Sincèrement, le déclenchement de la révolution ne m’a pas surpris, bien qu’au début, j’ai été comme tout le monde, incapable de déterminer où, quand et comment la révolution éclaterait. Toutefois, il m’a semblé évident, comme pour beaucoup qui ont suivi la gestation de la société syrienne, que celle-ci ne resterait pas à l’écart du mouvement arabe de changement, que nous ne serions pas l’exception et que la Syrie ne resterait pas le royaume du silence. Et c’est ce qui s’est passé.

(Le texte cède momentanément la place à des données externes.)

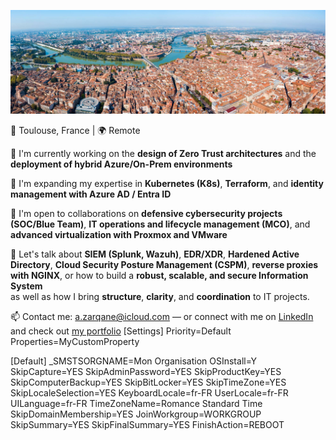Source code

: ![Bannière de mon profil GitHub](Banner-contact-vue-aerienne-toulouse.jpg)

📍 Toulouse, France | 🌍 Remote

🔭 I'm currently working on the **design of Zero Trust architectures** and the **deployment of hybrid Azure/On-Prem environments**

🌱 I'm expanding my expertise in **Kubernetes (K8s)**, **Terraform**, and **identity management with Azure AD / Entra ID**

👯 I'm open to collaborations on **defensive cybersecurity projects (SOC/Blue Team)**, **IT operations and lifecycle management (MCO)**, and **advanced virtualization with Proxmox and VMware**

💬 Let's talk about **SIEM (Splunk, Wazuh)**, **EDR/XDR**, **Hardened Active Directory**, **Cloud Security Posture Management (CSPM)**, **reverse proxies with NGINX**, or how to build a **robust, scalable, and secure Information System**  
as well as how I bring **structure**, **clarity**, and **coordination** to IT projects.

📫 Contact me: a.zarqane@icloud.com — or connect with me on [LinkedIn](https://www.linkedin.com/in/zarqane/) and check out [my portfolio](https://azarqane.github.io)
[Settings]
Priority=Default
Properties=MyCustomProperty

[Default]
_SMSTSORGNAME=Mon Organisation
OSInstall=Y
SkipCapture=YES
SkipAdminPassword=YES
SkipProductKey=YES
SkipComputerBackup=YES
SkipBitLocker=YES
SkipTimeZone=YES
SkipLocaleSelection=YES
KeyboardLocale=fr-FR
UserLocale=fr-FR
UILanguage=fr-FR
TimeZoneName=Romance Standard Time
SkipDomainMembership=YES
JoinWorkgroup=WORKGROUP
SkipSummary=YES
SkipFinalSummary=YES
FinishAction=REBOOT
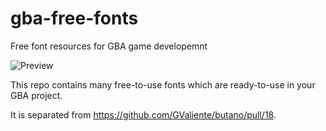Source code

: # gba-free-fonts
Free font resources for GBA game developemnt

![Preview](https://user-images.githubusercontent.com/8841957/153477701-cca03e88-aed8-4bc3-82fd-8a8d93d38cc4.png)

This repo contains many free-to-use fonts which are ready-to-use in your GBA project.

It is separated from https://github.com/GValiente/butano/pull/18.
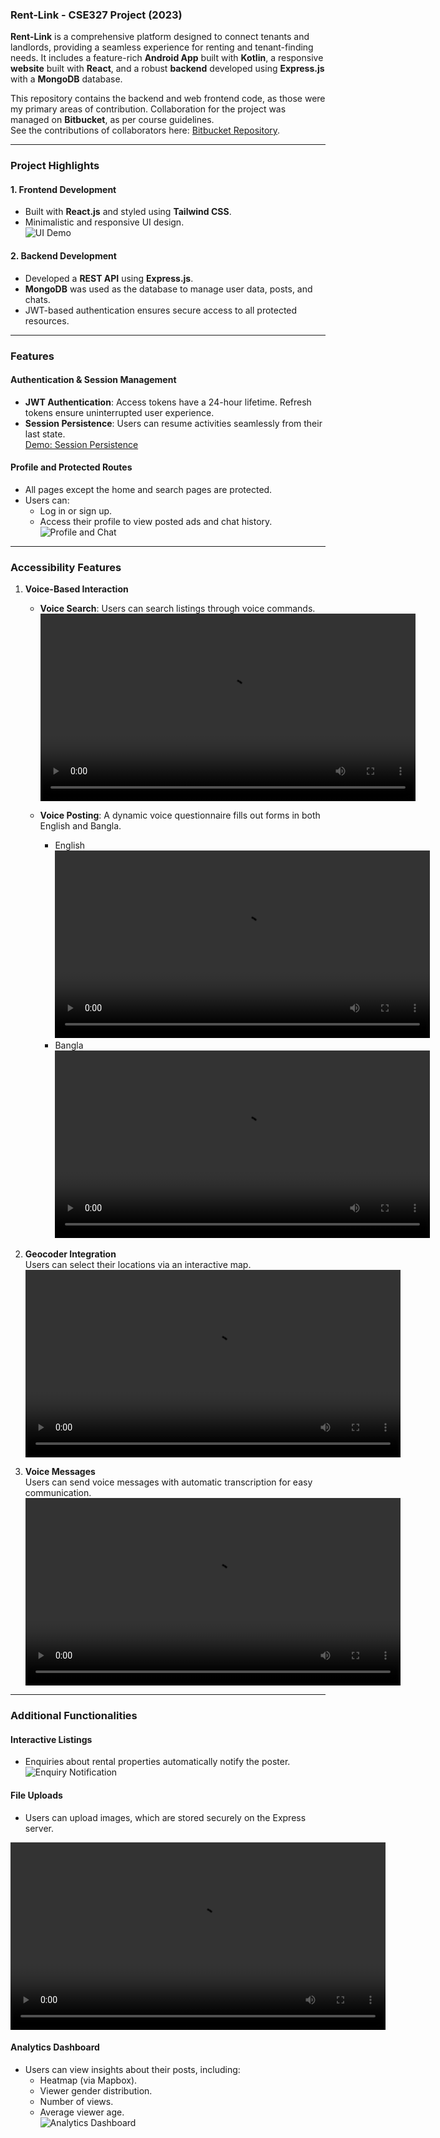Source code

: ### Rent-Link - CSE327 Project (2023)

**Rent-Link** is a comprehensive platform designed to connect tenants and landlords, providing a seamless experience for renting and tenant-finding needs. It includes a feature-rich **Android App** built with **Kotlin**, a responsive **website** built with **React**, and a robust **backend** developed using **Express.js** with a **MongoDB** database.

This repository contains the backend and web frontend code, as those were my primary areas of contribution. Collaboration for the project was managed on **Bitbucket**, as per course guidelines.  
See the contributions of collaborators here: [Bitbucket Repository](https://bitbucket.org/cse327-1-nbm/cse327_1_se/).

---

### Project Highlights

#### 1. **Frontend Development**
- Built with **React.js** and styled using **Tailwind CSS**.
- Minimalistic and responsive UI design.  
  ![UI Demo](https://github.com/confusedOrca/Rent-Link/assets/163755962/0d5c63e6-d7e2-4deb-bcec-0f89d8d60bd6)

#### 2. **Backend Development**
- Developed a **REST API** using **Express.js**.
- **MongoDB** was used as the database to manage user data, posts, and chats.
- JWT-based authentication ensures secure access to all protected resources.

---

### Features

#### Authentication & Session Management
- **JWT Authentication**: Access tokens have a 24-hour lifetime. Refresh tokens ensure uninterrupted user experience.
- **Session Persistence**: Users can resume activities seamlessly from their last state.  
  [Demo: Session Persistence](https://github.com/confusedOrca/Rent-Link/assets/163755962/4a1c9434-6baa-44cd-9618-af97ba763956)

#### Profile and Protected Routes
- All pages except the home and search pages are protected.
- Users can:
  - Log in or sign up.
  - Access their profile to view posted ads and chat history.  
  ![Profile and Chat](https://github.com/confusedOrca/Rent-Link/assets/163755962/ac0e8d48-0d2c-4cdf-a88f-2b863c0e953a)

---

### Accessibility Features

1. **Voice-Based Interaction**
   - **Voice Search**: Users can search listings through voice commands.  
     <video controls width="600">
       <source src="https://github.com/confusedOrca/Rent-Link/assets/163755962/ad6b2d93-6964-4525-94ac-18b94e1faeaa" type="video/mp4">
       Your browser does not support video tag. <a href="https://github.com/confusedOrca/Rent-Link/assets/163755962/ad6b2d93-6964-4525-94ac-18b94e1faeaa">Watch here</a>.
     </video>

   - **Voice Posting**: A dynamic voice questionnaire fills out forms in both English and Bangla.
     - English  
       <video controls width="600">
         <source src="https://github.com/confusedOrca/Rent-Link/assets/163755962/ba31e522-1b1a-418d-8c0a-a6165110effc" type="video/mp4">
         Your browser does not support video tag. <a href="https://github.com/confusedOrca/Rent-Link/assets/163755962/ba31e522-1b1a-418d-8c0a-a6165110effc">Watch here</a>.
       </video>
     - Bangla  
       <video controls width="600">
         <source src="https://github.com/confusedOrca/Rent-Link/assets/163755962/56c0d9e9-1e37-457c-94d3-4d4ab4d295f5" type="video/mp4">
         Your browser does not support video tag. <a href="https://github.com/confusedOrca/Rent-Link/assets/163755962/56c0d9e9-1e37-457c-94d3-4d4ab4d295f5">Watch here</a>.
       </video>

2. **Geocoder Integration**  
   Users can select their locations via an interactive map.  
   <video controls width="600">
     <source src="https://github.com/confusedOrca/Rent-Link/assets/163755962/812a2c0d-7d69-4cd9-bb16-354e08a39ff5" type="video/mp4">
     Your browser does not support video tag. <a href="https://github.com/confusedOrca/Rent-Link/assets/163755962/812a2c0d-7d69-4cd9-bb16-354e08a39ff5">Watch here</a>.
   </video>

3. **Voice Messages**  
   Users can send voice messages with automatic transcription for easy communication.  
   <video controls width="600">
     <source src="https://github.com/confusedOrca/Rent-Link/assets/163755962/0fd28cf4-76c7-4b8f-8157-2019d08525c4" type="video/mp4">
     Your browser does not support the video tag. <a href="https://github.com/confusedOrca/Rent-Link/assets/163755962/0fd28cf4-76c7-4b8f-8157-2019d08525c4">Watch here</a>.
   </video>

---

### Additional Functionalities

#### Interactive Listings
- Enquiries about rental properties automatically notify the poster.
  ![Enquiry Notification](https://github.com/confusedOrca/Rent-Link/assets/163755962/bcfbe0bf-7e06-47b9-8ee8-93eabd470501)

#### File Uploads
- Users can upload images, which are stored securely on the Express server.  
<video controls width="600">
  <source src="https://github.com/confusedOrca/Rent-Link/assets/163755962/6d50e667-c3b1-4fe6-973b-a1abb6b6a294" type="video/mp4">
  Your browser does not support the video tag. <a href="https://github.com/confusedOrca/Rent-Link/assets/163755962/6d50e667-c3b1-4fe6-973b-a1abb6b6a294">Watch here</a>.
</video>

#### Analytics Dashboard
- Users can view insights about their posts, including:
  - Heatmap (via Mapbox).
  - Viewer gender distribution.
  - Number of views.
  - Average viewer age.  
  ![Analytics Dashboard](https://github.com/confusedOrca/Rent-Link/assets/163755962/39b6470d-0a27-4cf9-8f1c-20bacb60277e)

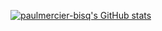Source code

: [![paulmercier-bisq's GitHub stats](https://github-readme-stats.vercel.app/api?username=paulmercier-bisq)](https://github.com/paulmercier-bisq/github-readme-stats)
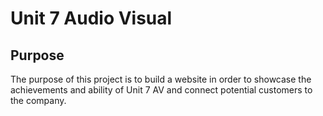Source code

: # Unit 7 Audio Visual
## Purpose
The purpose of this project is to build a website in order to showcase the achievements and ability of Unit 7 AV and connect potential customers to the company.

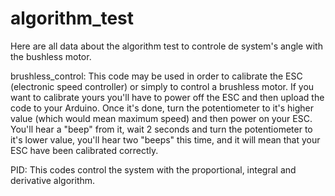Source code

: # algorithm_test
Here are all data about the algorithm test to controle de system's angle with the bushless motor.

brushless_control:
This code may be used in order to calibrate the ESC (electronic speed controller) or simply to control a brushless motor. 
If you want to calibrate yours you'll have to power off the ESC and then upload the code to your Arduino. Once it's done, turn the potentiometer to it's higher value (which would mean maximum speed) and then power on your ESC. You'll hear a "beep" from it, wait 2 seconds and turn the potentiometer to it's lower value, you'll hear two "beeps" this time, and it will mean that your ESC have been calibrated correctly.

PID: 
This codes control the system with the proportional, integral and derivative algorithm.

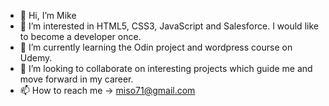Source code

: - 👋 Hi, I’m Mike
- 👀 I’m interested in HTML5, CSS3, JavaScript and Salesforce. I would like to become a developer once.
- 🌱 I’m currently learning the Odin project and wordpress course on Udemy.
- 💞️ I’m looking to collaborate on interesting projects which guide me and move forward in my career.
- 📫 How to reach me -> miso71@gmail.com

<!---
giaccomo71/giaccomo71 is a ✨ special ✨ repository because its `README.md` (this file) appears on your GitHub profile.
You can click the Preview link to take a look at your changes.
--->
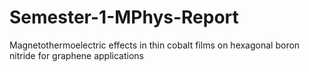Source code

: # Semester-1-MPhys-Report
Magnetothermoelectric effects in thin cobalt films on hexagonal boron nitride for graphene applications
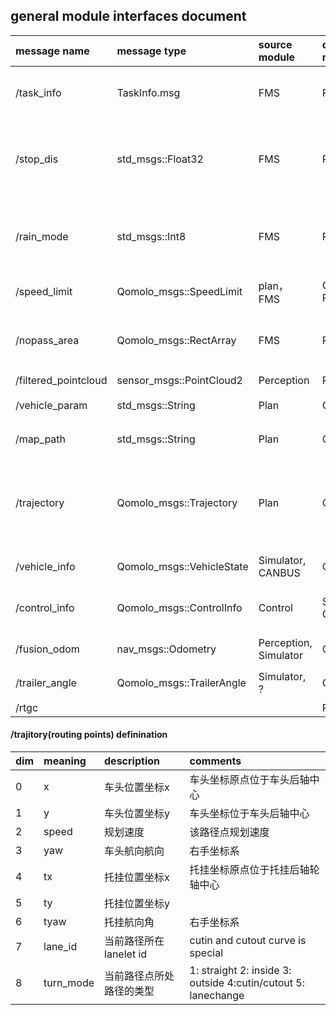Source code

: ## general module interfaces document

|message name | message type | source module | des module  |description |
|:------------|:-------------|:--------------|:------------|:-----------|  
|/task\_info  | TaskInfo.msg | FMS           | Plan        |routing destination and other info|
|/stop\_dis   | std\_msgs::Float32 | FMS     | Plan        |轮胎吊上的激光雷达偏移量，用以调整停止位置| 
|/rain\_mode  | std\_msgs::Int8 | FMS        | Plan        |2: 有雨; 有雨的话会将最大限制速度更新到3m/s|
|/speed\_limit| Qomolo\_msgs::SpeedLimit| plan， FMS|Control, Plan       | 限制最大速度|
|/nopass\_area| Qomolo\_msgs::RectArray | FMS| Plan          | 不可通行区域信息，将会触发重新规划路径|
|/filtered\_pointcloud| sensor\_msgs::PointCloud2 | Perception| Plan     |????|
|/vehicle\_param   | std\_msgs::String | Plan     | Control  |车辆几何参数|
|/map\_path   | std\_msgs::String | Plan     | Control  |地图所在文件路径|
|/trajectory   | Qomolo\_msgs::Trajectory | Plan     | Control  |规划信息，目前是全局局路径点信息，可以优化为局部路径点|
|/vehicle\_info   | Qomolo\_msgs::VehicleState | Simulator, CANBUS     | Control  |用于仿真环境新增|
|/control\_info   | Qomolo\_msgs::ControlInfo | Control    | Simulator, CANBUS  |车辆当前时刻执行的控制指令|
|/fusion\_odom   | nav\_msgs::Odometry | Perception, Simulator     | Control  |融合定位信息|
|/trailer\_angle   | Qomolo\_msgs::TrailerAngle | Simulator, ?     | Control  |车辆几何参数|
|/rtgc   |  |      | Plan  |    |

#### /trajitory(routing points) definination
|dim | meaning | description | comments  |
|:------------|:-------------|:--------------|:------------|
|0   |x       |车头位置坐标x   |车头坐标原点位于车头后轴中心|
|1   |y       |车头位置坐标y   |车头坐标位于车头后轴中心|
|2   |speed   |规划速度       |该路径点规划速度|
|3   |yaw     |车头航向航向    |右手坐标系 |
|4   |tx      |托挂位置坐标x   |托挂坐标原点位于托挂后轴轮轴中心|
|5   |ty      |托挂位置坐标y   ||
|6   |tyaw    |托挂航向角      |右手坐标系|
|7   |lane_id |当前路径所在lanelet id| cutin and cutout curve is special|
|8   |turn_mode|当前路径点所处路径的类型| 1: straight  2: inside  3: outside 4:cutin/cutout 5: lanechange |
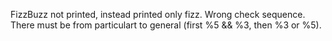FizzBuzz not printed, instead printed only fizz.
Wrong check sequence. There must be from particulart to general (first %5 && %3, then %3 or %5).
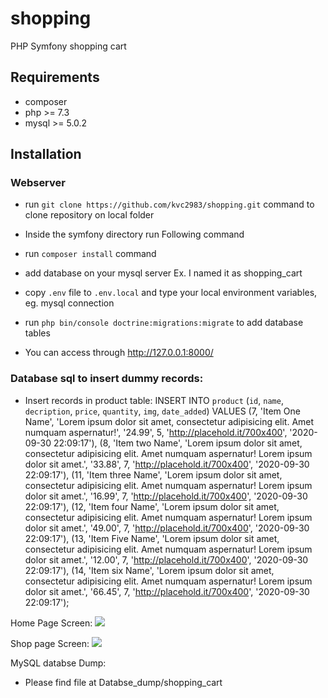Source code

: # shopping
PHP Symfony shopping cart 


## Requirements

- composer
- php >= 7.3
- mysql >= 5.0.2

## Installation
### Webserver


- run `git clone https://github.com/kvc2983/shopping.git` command to clone repository on local folder
- Inside the symfony directory run Following command
- run `composer install` command
- add database on your mysql server Ex. I named it as shopping_cart
- copy `.env` file to `.env.local` and type your local environment variables, eg. mysql connection
- run `php bin/console doctrine:migrations:migrate` to add database tables

- You can access through  http://127.0.0.1:8000/

### Database sql to insert dummy records:
- Insert records in product table:
INSERT INTO `product` (`id`, `name`, `decription`, `price`, `quantity`, `img`, `date_added`) VALUES
(7, 'Item One Name', 'Lorem ipsum dolor sit amet, consectetur adipisicing elit. Amet numquam aspernatur!', '24.99', 5, 'http://placehold.it/700x400', '2020-09-30 22:09:17'),
(8, 'Item two Name', 'Lorem ipsum dolor sit amet, consectetur adipisicing elit. Amet numquam aspernatur! Lorem ipsum dolor sit amet.', '33.88', 7, 'http://placehold.it/700x400', '2020-09-30 22:09:17'),
(11, 'Item three Name', 'Lorem ipsum dolor sit amet, consectetur adipisicing elit. Amet numquam aspernatur! Lorem ipsum dolor sit amet.', '16.99', 7, 'http://placehold.it/700x400', '2020-09-30 22:09:17'),
(12, 'Item four Name', 'Lorem ipsum dolor sit amet, consectetur adipisicing elit. Amet numquam aspernatur! Lorem ipsum dolor sit amet.', '49.00', 7, 'http://placehold.it/700x400', '2020-09-30 22:09:17'),
(13, 'Item Five Name', 'Lorem ipsum dolor sit amet, consectetur adipisicing elit. Amet numquam aspernatur! Lorem ipsum dolor sit amet.', '12.00', 7, 'http://placehold.it/700x400', '2020-09-30 22:09:17'),
(14, 'Item six Name', 'Lorem ipsum dolor sit amet, consectetur adipisicing elit. Amet numquam aspernatur! Lorem ipsum dolor sit amet.', '66.45', 7, 'http://placehold.it/700x400', '2020-09-30 22:09:17');

Home Page Screen:
![](./Screenshot/home.jpeg)

Shop page Screen:
![](./Screenshot/shop.jpeg)

MySQL databse Dump:
- Please find file at Databse_dump/shopping_cart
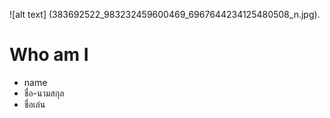 ![alt text] (383692522_983232459600469_6967644234125480508_n.jpg).
# Who am I
+ name
+ ชื่อ-นามสกุล
+ ชื่อเล่น
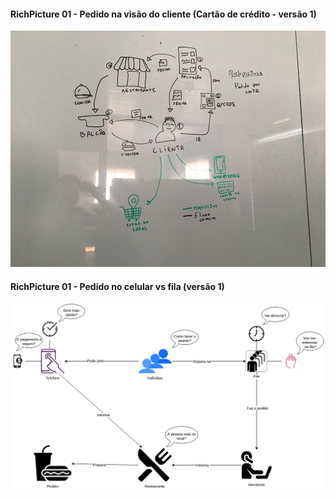 #### RichPicture 01 - Pedido na visão do cliente (Cartão de crédito - versão 1)
![richpicture-pedido-cartao-v1](../images/richpicture-esboco-pedido-com-cartao.jpg)

#### RichPicture 01 - Pedido no celular vs fila (versão 1)
![richpicture-pedido-cartao-v1](../images/RP_fila_cel.png)
 


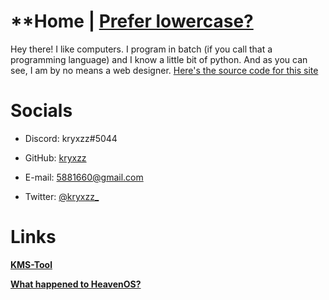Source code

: # **Home | [Prefer lowercase?](kryxzz.github.io)
Hey there! I like computers. I program in batch (if you call that a programming language) and I know a little bit of python. And as you can see, I am by no means a web designer. [Here's the source code for this site](https://github.com/wjk4/wjk4.github.io)

# **Socials**

- Discord: kryxzz#5044

- GitHub: [kryxzz](https://github.com/kryxzz)

- E-mail: 5881660@gmail.com

- Twitter: [@kryxzz_](https://twitter.com/kryxzz_)

# Links

  **[KMS-Tool](https://github.com/wjk4/w10-pro-kms)**
  
  **[What happened to HeavenOS?](https://github.com/wjk4/HeavenOS-ARCHIVED)**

Je mentionnerai ici les longues heures que j’ai passées à discuter avec certains journalistes et diplomates étrangers obnubilés par l’absence d’alternative au régime en place et par la faiblesse de l’opposition organisée, ce qui finalement les conduisait à prendre indirectement le parti du régime face à nos demandes d’alternative patriotique et démocratique. A cela, je répondais constamment qu’il n’était pas suffisant d’envisager le processus de changement du seul point de vue du pouvoir et de l’opposition et qu’il fallait aussi observer la dynamique de la société syrienne car, finalement, c’est elle qui fera la révolution et c’est elle qui décidera de l’issue du ce conflit. Le destin de cette société, quand elle récupérera son droit d’élire des représentants réels, est de produire, non seulement une opposition effective mais aussi un pouvoir politique crédible bénéficiant d’une véritable légitimité populaire. Aujourd’hui, nous voyons comment ce peuple est redevenu l’élément décisif et l’acteur fondamental de cette révolution et il finira par mettre en place de nouveaux leaderships politiques qui soient dignes de lui et de ses sacrifices.  Dans ce contexte, je ne vois pas d’inconvénient à l’absence dans cette révolution de leaderships politiques au sens traditionnel du terme. Cette absence est un phénomène nouveau propre à la plupart des révolutions arabes et qui a été relevée au niveau international, en opposition avec les révolutions du passé liées à des leaders charismatiques, à des partis et des courants idéologiques et même à des coups d’Etat  militaires.

 

  ˃  A votre avis, quel est le sort de cette révolution syrienne et va-t-elle mener à la chute du régime, ou bien existe-t-il encore une marge de manœuvre pour trouver un compromis avec le pouvoir en place?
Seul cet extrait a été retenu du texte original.